◆ **Exercise details**
The full set of entries below should be transcribed exactly.

◆ **Supplied data**
#####

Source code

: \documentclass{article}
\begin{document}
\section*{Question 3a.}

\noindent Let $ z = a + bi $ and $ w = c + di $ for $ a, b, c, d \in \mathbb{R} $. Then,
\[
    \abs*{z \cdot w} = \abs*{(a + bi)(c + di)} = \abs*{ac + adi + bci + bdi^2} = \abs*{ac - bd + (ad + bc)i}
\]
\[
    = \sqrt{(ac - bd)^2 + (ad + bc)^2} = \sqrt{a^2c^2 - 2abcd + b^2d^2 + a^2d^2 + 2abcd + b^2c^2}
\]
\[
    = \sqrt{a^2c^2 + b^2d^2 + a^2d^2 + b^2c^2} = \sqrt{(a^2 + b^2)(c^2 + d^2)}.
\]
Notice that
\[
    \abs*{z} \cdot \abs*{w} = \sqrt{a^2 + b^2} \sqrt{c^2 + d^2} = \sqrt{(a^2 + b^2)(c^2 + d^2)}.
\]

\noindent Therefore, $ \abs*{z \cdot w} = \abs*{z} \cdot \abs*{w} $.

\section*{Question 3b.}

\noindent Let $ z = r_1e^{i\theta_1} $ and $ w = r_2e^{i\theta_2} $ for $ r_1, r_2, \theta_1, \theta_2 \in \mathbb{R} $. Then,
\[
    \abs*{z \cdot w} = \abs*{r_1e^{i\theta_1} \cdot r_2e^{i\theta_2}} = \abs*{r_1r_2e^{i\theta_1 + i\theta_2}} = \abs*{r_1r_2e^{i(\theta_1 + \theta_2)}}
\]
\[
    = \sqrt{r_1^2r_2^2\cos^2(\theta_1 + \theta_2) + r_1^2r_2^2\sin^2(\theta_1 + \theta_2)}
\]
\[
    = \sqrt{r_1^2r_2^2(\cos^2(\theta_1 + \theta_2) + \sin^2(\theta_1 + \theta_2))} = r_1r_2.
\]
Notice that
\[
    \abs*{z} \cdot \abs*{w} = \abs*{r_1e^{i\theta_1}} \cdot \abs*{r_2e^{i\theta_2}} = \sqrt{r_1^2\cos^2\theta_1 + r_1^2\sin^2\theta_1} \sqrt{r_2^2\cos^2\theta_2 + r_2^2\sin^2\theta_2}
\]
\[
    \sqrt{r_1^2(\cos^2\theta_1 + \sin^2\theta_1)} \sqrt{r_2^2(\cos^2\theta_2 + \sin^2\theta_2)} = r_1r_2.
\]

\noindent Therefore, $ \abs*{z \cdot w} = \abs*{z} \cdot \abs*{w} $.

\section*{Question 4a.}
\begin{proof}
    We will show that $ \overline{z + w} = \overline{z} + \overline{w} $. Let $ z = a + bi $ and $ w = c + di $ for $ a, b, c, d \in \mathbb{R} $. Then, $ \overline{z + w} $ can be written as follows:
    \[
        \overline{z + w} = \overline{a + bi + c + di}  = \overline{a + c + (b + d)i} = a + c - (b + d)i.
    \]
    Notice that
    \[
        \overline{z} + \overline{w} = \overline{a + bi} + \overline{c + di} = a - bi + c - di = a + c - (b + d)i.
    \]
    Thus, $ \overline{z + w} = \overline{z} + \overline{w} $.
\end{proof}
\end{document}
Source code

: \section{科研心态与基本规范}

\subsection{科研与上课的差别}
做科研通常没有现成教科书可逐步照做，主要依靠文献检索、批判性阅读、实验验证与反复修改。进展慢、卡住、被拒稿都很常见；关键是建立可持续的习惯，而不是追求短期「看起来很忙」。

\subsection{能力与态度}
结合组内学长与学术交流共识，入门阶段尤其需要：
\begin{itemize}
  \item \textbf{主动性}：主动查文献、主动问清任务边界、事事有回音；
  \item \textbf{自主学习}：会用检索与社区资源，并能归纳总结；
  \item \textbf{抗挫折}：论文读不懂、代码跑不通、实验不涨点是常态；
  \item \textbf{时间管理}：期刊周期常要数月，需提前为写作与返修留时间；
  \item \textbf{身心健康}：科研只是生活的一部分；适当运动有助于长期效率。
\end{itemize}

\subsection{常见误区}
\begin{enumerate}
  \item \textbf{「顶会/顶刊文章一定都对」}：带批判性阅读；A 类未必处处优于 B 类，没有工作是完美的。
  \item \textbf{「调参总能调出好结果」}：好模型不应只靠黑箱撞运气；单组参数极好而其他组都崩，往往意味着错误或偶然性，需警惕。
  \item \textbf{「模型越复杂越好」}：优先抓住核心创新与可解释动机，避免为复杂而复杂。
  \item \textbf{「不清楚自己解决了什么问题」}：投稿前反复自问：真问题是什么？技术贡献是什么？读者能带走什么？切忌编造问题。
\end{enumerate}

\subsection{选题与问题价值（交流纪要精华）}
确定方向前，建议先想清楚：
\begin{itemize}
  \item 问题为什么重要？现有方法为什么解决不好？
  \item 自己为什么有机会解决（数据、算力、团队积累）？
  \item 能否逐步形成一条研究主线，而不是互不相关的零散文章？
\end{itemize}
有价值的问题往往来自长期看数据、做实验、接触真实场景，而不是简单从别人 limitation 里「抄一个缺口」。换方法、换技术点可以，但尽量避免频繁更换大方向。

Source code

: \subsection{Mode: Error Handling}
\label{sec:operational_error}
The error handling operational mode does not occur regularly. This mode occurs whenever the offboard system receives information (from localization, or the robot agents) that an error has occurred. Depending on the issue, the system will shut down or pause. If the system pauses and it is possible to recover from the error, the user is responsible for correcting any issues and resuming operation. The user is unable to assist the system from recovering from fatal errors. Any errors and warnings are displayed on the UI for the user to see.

#####

◆ **Completed task**
Source code

: \documentclass{article}
\begin{document}
\section*{Question 3a.}

\noindent Let $ z = a + bi $ and $ w = c + di $ for $ a, b, c, d \in \mathbb{R} $. Then,
\[
    \abs*{z \cdot w} = \abs*{(a + bi)(c + di)} = \abs*{ac + adi + bci + bdi^2} = \abs*{ac - bd + (ad + bc)i}
\]
\[
    = \sqrt{(ac - bd)^2 + (ad + bc)^2} = \sqrt{a^2c^2 - 2abcd + b^2d^2 + a^2d^2 + 2abcd + b^2c^2}
\]
\[
    = \sqrt{a^2c^2 + b^2d^2 + a^2d^2 + b^2c^2} = \sqrt{(a^2 + b^2)(c^2 + d^2)}.
\]
Notice that
\[
    \abs*{z} \cdot \abs*{w} = \sqrt{a^2 + b^2} \sqrt{c^2 + d^2} = \sqrt{(a^2 + b^2)(c^2 + d^2)}.
\]

\noindent Therefore, $ \abs*{z \cdot w} = \abs*{z} \cdot \abs*{w} $.

\section*{Question 3b.}

\noindent Let $ z = r_1e^{i\theta_1} $ and $ w = r_2e^{i\theta_2} $ for $ r_1, r_2, \theta_1, \theta_2 \in \mathbb{R} $. Then,
\[
    \abs*{z \cdot w} = \abs*{r_1e^{i\theta_1} \cdot r_2e^{i\theta_2}} = \abs*{r_1r_2e^{i\theta_1 + i\theta_2}} = \abs*{r_1r_2e^{i(\theta_1 + \theta_2)}}
\]
\[
    = \sqrt{r_1^2r_2^2\cos^2(\theta_1 + \theta_2) + r_1^2r_2^2\sin^2(\theta_1 + \theta_2)}
\]
\[
    = \sqrt{r_1^2r_2^2(\cos^2(\theta_1 + \theta_2) + \sin^2(\theta_1 + \theta_2))} = r_1r_2.
\]
Notice that
\[
    \abs*{z} \cdot \abs*{w} = \abs*{r_1e^{i\theta_1}} \cdot \abs*{r_2e^{i\theta_2}} = \sqrt{r_1^2\cos^2\theta_1 + r_1^2\sin^2\theta_1} \sqrt{r_2^2\cos^2\theta_2 + r_2^2\sin^2\theta_2}
\]
\[
    \sqrt{r_1^2(\cos^2\theta_1 + \sin^2\theta_1)} \sqrt{r_2^2(\cos^2\theta_2 + \sin^2\theta_2)} = r_1r_2.
\]

\noindent Therefore, $ \abs*{z \cdot w} = \abs*{z} \cdot \abs*{w} $.

\section*{Question 4a.}
\begin{proof}
    We will show that $ \overline{z + w} = \overline{z} + \overline{w} $. Let $ z = a + bi $ and $ w = c + di $ for $ a, b, c, d \in \mathbb{R} $. Then, $ \overline{z + w} $ can be written as follows:
    \[
        \overline{z + w} = \overline{a + bi + c + di}  = \overline{a + c + (b + d)i} = a + c - (b + d)i.
    \]
    Notice that
    \[
        \overline{z} + \overline{w} = \overline{a + bi} + \overline{c + di} = a - bi + c - di = a + c - (b + d)i.
    \]
    Thus, $ \overline{z + w} = \overline{z} + \overline{w} $.
\end{proof}
\end{document}
Source code

: \section{科研心态与基本规范}

\subsection{科研与上课的差别}
做科研通常没有现成教科书可逐步照做，主要依靠文献检索、批判性阅读、实验验证与反复修改。进展慢、卡住、被拒稿都很常见；关键是建立可持续的习惯，而不是追求短期「看起来很忙」。

\subsection{能力与态度}
结合组内学长与学术交流共识，入门阶段尤其需要：
\begin{itemize}
  \item \textbf{主动性}：主动查文献、主动问清任务边界、事事有回音；
  \item \textbf{自主学习}：会用检索与社区资源，并能归纳总结；
  \item \textbf{抗挫折}：论文读不懂、代码跑不通、实验不涨点是常态；
  \item \textbf{时间管理}：期刊周期常要数月，需提前为写作与返修留时间；
  \item \textbf{身心健康}：科研只是生活的一部分；适当运动有助于长期效率。
\end{itemize}

\subsection{常见误区}
\begin{enumerate}
  \item \textbf{「顶会/顶刊文章一定都对」}：带批判性阅读；A 类未必处处优于 B 类，没有工作是完美的。
  \item \textbf{「调参总能调出好结果」}：好模型不应只靠黑箱撞运气；单组参数极好而其他组都崩，往往意味着错误或偶然性，需警惕。
  \item \textbf{「模型越复杂越好」}：优先抓住核心创新与可解释动机，避免为复杂而复杂。
  \item \textbf{「不清楚自己解决了什么问题」}：投稿前反复自问：真问题是什么？技术贡献是什么？读者能带走什么？切忌编造问题。
\end{enumerate}

\subsection{选题与问题价值（交流纪要精华）}
确定方向前，建议先想清楚：
\begin{itemize}
  \item 问题为什么重要？现有方法为什么解决不好？
  \item 自己为什么有机会解决（数据、算力、团队积累）？
  \item 能否逐步形成一条研究主线，而不是互不相关的零散文章？
\end{itemize}
有价值的问题往往来自长期看数据、做实验、接触真实场景，而不是简单从别人 limitation 里「抄一个缺口」。换方法、换技术点可以，但尽量避免频繁更换大方向。

Source code

: \subsection{Mode: Error Handling}
\label{sec:operational_error}
The error handling operational mode does not occur regularly. This mode occurs whenever the offboard system receives information (from localization, or the robot agents) that an error has occurred. Depending on the issue, the system will shut down or pause. If the system pauses and it is possible to recover from the error, the user is responsible for correcting any issues and resuming operation. The user is unable to assist the system from recovering from fatal errors. Any errors and warnings are displayed on the UI for the user to see.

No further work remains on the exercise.